%%
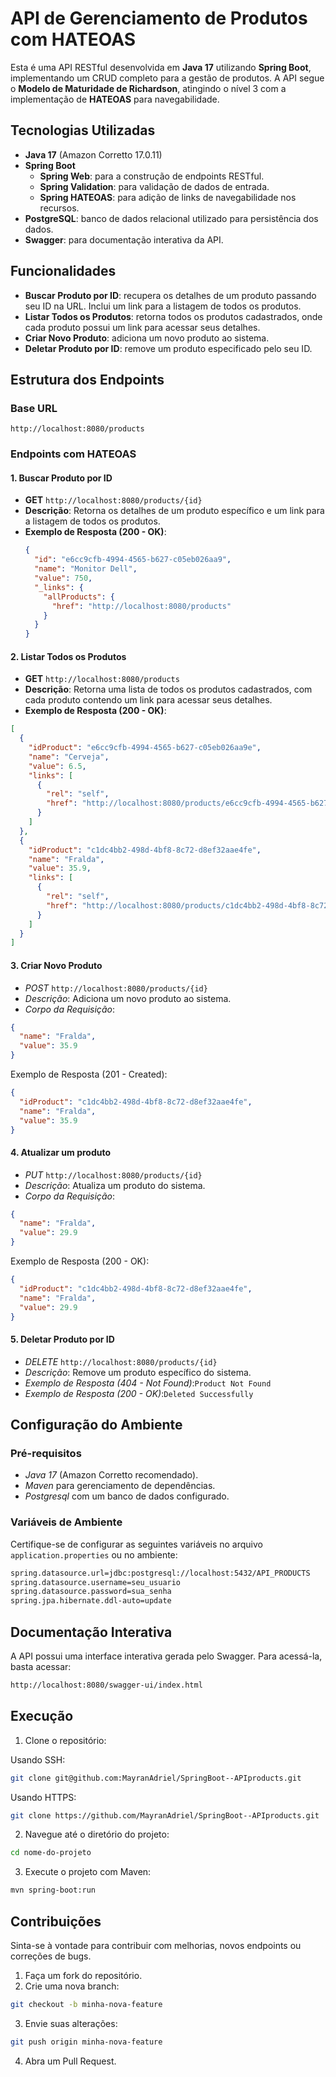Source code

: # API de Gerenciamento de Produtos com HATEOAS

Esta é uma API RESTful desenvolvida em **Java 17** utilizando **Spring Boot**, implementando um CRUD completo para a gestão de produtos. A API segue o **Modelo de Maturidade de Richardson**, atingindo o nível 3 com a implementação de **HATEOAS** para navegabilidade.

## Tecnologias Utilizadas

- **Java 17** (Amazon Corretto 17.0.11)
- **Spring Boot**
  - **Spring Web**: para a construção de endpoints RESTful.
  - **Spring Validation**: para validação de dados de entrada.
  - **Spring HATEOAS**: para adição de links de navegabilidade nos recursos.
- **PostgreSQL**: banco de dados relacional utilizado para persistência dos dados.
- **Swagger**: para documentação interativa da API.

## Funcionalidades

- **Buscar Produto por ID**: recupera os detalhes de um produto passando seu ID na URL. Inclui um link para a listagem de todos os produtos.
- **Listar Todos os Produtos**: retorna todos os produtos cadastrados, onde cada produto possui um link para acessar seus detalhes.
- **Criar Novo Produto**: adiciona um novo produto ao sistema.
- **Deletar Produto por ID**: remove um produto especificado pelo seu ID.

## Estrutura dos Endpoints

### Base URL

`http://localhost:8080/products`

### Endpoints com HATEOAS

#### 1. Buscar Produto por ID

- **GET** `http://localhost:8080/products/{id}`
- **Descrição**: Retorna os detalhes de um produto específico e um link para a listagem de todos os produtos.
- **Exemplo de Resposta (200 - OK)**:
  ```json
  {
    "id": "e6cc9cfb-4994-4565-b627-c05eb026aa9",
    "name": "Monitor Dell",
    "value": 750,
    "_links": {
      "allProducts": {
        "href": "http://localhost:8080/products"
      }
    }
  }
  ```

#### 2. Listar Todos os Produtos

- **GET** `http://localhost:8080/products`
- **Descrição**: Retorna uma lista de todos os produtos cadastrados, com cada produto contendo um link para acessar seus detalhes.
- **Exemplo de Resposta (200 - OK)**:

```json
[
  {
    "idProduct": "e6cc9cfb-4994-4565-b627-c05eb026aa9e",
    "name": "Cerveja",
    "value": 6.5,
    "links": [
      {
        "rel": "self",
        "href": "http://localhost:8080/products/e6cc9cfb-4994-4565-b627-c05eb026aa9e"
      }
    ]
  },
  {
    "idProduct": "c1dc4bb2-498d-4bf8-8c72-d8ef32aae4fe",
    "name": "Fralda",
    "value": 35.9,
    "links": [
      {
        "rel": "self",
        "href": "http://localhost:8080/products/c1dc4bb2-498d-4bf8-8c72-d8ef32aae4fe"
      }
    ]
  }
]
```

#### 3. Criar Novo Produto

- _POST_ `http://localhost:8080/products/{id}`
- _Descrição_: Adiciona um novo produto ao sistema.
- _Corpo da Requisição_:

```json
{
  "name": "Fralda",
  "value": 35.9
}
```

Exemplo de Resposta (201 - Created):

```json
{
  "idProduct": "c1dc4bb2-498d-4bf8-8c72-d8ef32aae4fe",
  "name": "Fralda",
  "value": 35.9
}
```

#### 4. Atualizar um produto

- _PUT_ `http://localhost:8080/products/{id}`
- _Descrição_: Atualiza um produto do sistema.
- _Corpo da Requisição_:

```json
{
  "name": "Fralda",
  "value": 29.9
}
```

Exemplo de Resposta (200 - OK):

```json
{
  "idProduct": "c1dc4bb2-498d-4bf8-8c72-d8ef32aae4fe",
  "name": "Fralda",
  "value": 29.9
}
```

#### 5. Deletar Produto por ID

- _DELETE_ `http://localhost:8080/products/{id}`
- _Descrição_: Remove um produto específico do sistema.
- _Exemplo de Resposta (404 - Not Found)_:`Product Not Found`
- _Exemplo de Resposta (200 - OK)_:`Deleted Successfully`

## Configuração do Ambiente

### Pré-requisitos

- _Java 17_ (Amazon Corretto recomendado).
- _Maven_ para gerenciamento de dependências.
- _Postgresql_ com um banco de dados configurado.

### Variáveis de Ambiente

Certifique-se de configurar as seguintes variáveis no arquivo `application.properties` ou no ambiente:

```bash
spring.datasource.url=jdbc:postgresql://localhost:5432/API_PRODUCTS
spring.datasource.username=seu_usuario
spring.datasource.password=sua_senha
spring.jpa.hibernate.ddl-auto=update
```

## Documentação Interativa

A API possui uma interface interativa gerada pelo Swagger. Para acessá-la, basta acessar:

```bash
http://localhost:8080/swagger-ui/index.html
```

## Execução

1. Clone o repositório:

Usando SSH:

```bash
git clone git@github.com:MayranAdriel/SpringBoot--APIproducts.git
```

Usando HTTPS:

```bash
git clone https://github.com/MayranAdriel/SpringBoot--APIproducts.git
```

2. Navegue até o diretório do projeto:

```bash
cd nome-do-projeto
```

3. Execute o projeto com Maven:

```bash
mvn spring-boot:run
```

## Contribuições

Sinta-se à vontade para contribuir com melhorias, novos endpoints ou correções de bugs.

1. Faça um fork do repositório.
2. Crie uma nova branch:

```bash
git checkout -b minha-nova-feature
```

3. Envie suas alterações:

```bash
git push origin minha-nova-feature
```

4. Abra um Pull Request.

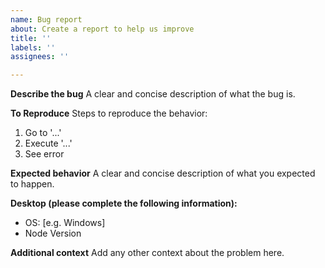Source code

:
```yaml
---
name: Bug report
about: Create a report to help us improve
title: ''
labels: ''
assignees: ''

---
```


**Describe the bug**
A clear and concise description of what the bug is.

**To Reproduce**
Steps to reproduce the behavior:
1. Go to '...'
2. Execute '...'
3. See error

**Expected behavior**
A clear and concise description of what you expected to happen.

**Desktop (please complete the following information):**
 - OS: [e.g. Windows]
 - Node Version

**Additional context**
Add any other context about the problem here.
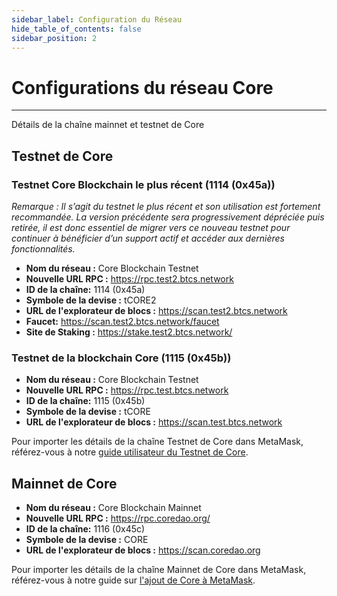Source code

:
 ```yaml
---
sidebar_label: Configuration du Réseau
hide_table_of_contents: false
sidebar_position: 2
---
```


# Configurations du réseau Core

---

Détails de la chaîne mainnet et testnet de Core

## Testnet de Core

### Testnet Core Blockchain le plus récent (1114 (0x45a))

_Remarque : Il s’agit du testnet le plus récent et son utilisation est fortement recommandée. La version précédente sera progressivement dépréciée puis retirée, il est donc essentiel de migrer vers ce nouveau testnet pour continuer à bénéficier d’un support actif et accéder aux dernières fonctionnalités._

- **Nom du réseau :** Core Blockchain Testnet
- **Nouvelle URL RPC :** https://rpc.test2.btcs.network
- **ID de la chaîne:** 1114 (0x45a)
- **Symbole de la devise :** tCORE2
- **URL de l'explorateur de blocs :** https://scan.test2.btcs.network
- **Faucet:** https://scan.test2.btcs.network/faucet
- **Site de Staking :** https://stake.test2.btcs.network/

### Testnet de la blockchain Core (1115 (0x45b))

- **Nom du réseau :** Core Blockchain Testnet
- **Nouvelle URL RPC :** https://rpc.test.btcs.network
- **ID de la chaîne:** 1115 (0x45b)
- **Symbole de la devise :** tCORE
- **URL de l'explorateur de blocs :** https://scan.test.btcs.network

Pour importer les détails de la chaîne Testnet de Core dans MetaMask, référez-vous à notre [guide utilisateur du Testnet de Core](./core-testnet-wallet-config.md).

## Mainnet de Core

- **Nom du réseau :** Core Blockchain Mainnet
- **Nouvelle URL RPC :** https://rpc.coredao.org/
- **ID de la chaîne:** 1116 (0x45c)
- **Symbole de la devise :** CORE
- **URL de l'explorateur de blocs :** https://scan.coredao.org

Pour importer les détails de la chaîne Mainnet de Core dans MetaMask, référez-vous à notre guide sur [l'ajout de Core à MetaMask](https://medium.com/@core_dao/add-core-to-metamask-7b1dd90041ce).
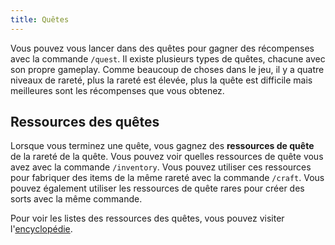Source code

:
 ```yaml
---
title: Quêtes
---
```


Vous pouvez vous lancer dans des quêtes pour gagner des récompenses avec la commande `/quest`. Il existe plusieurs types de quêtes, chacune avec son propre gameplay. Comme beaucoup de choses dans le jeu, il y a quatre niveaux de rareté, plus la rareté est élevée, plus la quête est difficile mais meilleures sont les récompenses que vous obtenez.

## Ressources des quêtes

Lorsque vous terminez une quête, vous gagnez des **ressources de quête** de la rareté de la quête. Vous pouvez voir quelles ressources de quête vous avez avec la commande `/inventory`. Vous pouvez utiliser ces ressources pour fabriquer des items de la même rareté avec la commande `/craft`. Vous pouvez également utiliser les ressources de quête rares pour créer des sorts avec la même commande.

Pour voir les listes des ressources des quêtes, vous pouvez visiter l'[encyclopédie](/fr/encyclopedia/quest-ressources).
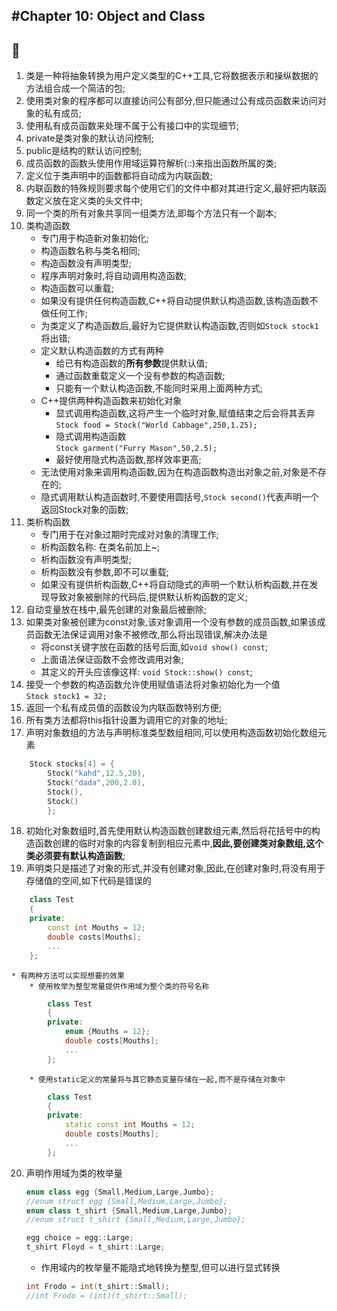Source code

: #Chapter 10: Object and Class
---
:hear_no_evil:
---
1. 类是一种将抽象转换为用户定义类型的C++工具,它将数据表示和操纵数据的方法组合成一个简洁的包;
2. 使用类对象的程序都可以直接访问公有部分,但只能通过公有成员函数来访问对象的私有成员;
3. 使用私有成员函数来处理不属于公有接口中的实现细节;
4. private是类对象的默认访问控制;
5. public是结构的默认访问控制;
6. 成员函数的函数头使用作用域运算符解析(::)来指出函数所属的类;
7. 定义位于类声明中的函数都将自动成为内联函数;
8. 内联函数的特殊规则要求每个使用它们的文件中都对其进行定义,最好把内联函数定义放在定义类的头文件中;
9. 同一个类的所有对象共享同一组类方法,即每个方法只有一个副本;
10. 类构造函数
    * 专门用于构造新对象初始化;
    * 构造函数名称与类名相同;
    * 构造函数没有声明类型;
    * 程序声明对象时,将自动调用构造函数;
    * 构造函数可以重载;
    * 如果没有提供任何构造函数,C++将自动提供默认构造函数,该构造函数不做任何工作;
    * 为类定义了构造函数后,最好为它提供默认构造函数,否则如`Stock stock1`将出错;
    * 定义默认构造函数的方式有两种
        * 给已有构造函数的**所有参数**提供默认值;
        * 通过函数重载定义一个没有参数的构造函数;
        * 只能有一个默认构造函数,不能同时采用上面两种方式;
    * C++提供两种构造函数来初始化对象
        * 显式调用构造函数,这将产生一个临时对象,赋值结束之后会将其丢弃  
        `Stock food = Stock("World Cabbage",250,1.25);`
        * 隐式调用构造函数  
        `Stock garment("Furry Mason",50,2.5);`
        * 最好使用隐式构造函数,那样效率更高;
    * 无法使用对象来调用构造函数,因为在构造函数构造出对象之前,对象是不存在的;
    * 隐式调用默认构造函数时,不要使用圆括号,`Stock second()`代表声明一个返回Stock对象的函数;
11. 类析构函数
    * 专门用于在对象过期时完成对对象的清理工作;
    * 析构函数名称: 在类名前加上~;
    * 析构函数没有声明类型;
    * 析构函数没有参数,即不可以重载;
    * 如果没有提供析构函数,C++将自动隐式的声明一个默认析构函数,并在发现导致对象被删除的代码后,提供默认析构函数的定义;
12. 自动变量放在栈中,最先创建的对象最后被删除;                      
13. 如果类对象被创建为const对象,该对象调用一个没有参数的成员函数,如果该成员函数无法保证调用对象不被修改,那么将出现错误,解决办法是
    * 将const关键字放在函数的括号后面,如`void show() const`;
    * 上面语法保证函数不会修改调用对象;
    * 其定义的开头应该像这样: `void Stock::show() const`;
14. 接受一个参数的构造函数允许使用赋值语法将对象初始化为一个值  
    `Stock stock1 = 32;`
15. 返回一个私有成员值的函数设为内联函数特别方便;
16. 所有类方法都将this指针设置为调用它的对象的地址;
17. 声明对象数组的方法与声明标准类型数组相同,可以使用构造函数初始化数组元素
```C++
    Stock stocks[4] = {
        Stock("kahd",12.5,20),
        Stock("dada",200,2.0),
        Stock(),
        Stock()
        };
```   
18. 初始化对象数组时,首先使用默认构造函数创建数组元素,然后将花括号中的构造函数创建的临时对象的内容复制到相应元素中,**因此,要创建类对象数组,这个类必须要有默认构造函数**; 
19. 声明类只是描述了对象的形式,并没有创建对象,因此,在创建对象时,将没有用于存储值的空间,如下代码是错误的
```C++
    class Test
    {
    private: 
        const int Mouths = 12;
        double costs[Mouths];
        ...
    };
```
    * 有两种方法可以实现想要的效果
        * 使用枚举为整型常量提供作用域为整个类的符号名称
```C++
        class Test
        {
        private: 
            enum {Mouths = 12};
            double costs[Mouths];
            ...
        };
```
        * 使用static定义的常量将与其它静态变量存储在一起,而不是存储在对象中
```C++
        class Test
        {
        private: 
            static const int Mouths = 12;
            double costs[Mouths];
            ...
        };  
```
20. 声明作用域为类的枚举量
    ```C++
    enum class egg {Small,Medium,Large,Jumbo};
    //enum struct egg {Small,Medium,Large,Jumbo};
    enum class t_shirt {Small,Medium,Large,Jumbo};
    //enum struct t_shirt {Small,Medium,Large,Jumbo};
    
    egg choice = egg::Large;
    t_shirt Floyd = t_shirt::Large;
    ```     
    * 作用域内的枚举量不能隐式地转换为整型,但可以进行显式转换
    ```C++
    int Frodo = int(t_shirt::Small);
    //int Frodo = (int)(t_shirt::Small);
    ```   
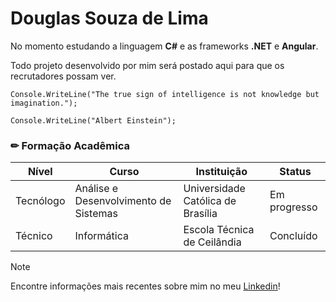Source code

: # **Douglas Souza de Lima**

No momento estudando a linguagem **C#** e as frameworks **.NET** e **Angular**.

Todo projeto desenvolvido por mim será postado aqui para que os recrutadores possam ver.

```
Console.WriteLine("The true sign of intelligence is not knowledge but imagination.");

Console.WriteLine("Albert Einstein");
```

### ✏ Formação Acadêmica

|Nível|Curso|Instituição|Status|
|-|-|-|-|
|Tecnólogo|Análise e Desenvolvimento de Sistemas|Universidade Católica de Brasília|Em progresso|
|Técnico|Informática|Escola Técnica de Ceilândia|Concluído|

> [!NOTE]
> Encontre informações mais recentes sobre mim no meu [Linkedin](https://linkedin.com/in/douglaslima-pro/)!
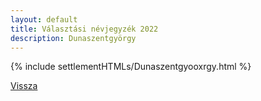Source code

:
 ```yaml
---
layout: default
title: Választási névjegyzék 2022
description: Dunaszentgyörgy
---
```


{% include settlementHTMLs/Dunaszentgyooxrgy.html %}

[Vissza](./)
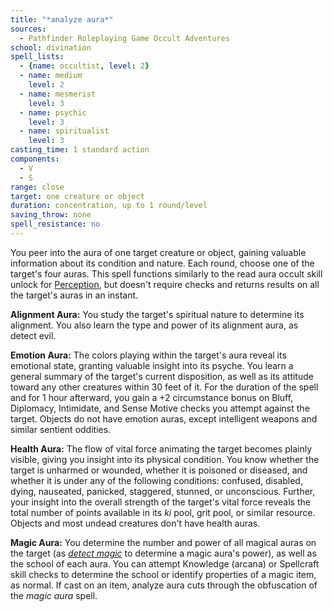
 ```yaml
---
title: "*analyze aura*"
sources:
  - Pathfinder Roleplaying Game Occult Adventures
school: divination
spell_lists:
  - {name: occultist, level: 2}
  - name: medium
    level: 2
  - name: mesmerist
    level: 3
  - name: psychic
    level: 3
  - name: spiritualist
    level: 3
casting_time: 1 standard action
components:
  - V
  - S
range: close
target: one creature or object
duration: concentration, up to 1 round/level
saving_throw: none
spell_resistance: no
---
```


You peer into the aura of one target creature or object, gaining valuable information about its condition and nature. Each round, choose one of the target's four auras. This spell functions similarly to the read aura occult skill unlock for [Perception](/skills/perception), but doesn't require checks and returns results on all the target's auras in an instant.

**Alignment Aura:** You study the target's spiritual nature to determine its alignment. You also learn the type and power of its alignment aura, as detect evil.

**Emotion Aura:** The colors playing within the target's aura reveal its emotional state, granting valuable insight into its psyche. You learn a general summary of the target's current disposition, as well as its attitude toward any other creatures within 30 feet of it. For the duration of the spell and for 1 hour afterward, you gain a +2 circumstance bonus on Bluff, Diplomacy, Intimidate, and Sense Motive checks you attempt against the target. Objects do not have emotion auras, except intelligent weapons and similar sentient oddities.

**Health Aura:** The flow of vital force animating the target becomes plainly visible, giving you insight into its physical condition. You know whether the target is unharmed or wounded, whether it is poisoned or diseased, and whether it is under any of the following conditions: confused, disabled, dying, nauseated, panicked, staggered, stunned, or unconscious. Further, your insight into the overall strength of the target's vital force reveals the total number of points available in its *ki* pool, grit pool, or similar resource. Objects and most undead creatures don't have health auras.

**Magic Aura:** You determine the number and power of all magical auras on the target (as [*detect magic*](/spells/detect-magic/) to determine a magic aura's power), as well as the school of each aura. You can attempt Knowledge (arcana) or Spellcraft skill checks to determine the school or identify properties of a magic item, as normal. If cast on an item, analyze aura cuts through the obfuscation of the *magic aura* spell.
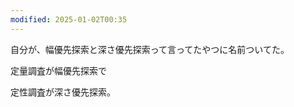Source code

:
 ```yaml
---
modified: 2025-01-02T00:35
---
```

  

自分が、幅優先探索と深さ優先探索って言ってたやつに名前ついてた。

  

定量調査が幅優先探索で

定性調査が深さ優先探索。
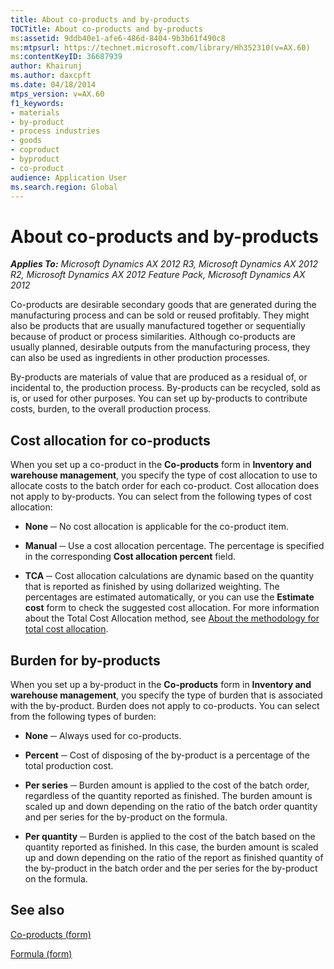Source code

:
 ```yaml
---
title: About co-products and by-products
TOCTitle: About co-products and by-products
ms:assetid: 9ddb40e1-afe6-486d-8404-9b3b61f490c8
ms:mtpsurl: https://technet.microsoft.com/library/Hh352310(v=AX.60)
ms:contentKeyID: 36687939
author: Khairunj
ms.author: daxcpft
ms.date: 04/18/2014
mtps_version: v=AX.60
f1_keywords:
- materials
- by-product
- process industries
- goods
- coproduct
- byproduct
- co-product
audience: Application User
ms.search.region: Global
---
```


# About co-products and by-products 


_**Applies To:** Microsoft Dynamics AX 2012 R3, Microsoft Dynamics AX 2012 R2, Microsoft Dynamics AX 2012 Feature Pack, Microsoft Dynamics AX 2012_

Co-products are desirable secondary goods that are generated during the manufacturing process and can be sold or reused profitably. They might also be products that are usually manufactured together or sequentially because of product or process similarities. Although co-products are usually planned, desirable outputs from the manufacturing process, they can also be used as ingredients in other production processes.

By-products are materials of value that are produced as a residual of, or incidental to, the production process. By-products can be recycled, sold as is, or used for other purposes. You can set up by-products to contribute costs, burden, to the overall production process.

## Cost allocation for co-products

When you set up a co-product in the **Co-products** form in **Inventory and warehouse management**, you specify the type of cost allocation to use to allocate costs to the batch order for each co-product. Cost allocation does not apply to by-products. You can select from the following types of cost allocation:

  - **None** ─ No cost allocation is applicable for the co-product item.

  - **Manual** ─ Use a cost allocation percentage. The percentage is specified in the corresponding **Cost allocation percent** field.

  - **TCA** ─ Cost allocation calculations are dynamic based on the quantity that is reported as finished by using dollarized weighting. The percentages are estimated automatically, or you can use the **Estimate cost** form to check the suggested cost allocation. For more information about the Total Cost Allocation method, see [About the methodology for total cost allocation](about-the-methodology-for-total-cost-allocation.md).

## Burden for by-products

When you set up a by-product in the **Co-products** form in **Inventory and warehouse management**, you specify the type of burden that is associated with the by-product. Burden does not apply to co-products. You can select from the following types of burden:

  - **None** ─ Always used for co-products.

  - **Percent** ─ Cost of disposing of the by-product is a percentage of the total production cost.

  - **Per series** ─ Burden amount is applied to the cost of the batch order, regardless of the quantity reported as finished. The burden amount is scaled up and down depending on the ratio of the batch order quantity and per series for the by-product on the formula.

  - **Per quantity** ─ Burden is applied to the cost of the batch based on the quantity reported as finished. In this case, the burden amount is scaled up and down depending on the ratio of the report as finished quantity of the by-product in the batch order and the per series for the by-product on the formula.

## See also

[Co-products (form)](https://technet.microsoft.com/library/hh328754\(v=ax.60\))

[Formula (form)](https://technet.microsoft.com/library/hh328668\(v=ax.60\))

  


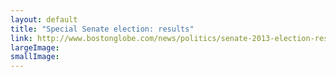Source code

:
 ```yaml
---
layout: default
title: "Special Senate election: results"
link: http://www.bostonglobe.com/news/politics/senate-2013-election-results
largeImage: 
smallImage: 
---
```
%%
Looking at each line of the records, count the ones where the word "scaled" appears, and report only the count.

EXERCISE RESPONSE: 2